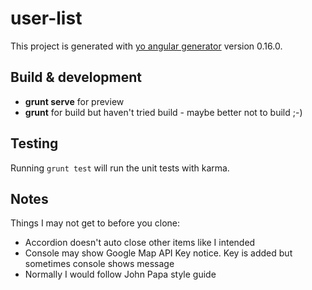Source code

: # user-list

This project is generated with [yo angular generator](https://github.com/yeoman/generator-angular)
version 0.16.0.

## Build & development

- **grunt serve** for preview 
- **grunt** for build but haven't tried build - maybe better not to build ;-)

## Testing

Running `grunt test` will run the unit tests with karma.

## Notes

Things I may not get to before you clone:
- Accordion doesn't auto close other items like I intended
- Console may show Google Map API Key notice. Key is added but sometimes console shows message
- Normally I would follow John Papa style guide
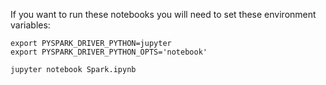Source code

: If you want to run these notebooks you will need to set these environment
variables:

    export PYSPARK_DRIVER_PYTHON=jupyter
    export PYSPARK_DRIVER_PYTHON_OPTS='notebook'

    jupyter notebook Spark.ipynb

-----

→ Assigned task:
The response should repeat each record precisely and contain no pictures.

→ Task response:
Source code

: # user-list

This project is generated with [yo angular generator](https://github.com/yeoman/generator-angular)
version 0.16.0.

## Build & development

- **grunt serve** for preview 
- **grunt** for build but haven't tried build - maybe better not to build ;-)

## Testing

Running `grunt test` will run the unit tests with karma.

## Notes

Things I may not get to before you clone:
- Accordion doesn't auto close other items like I intended
- Console may show Google Map API Key notice. Key is added but sometimes console shows message
- Normally I would follow John Papa style guide
Source code

: If you want to run these notebooks you will need to set these environment
variables:

    export PYSPARK_DRIVER_PYTHON=jupyter
    export PYSPARK_DRIVER_PYTHON_OPTS='notebook'

    jupyter notebook Spark.ipynb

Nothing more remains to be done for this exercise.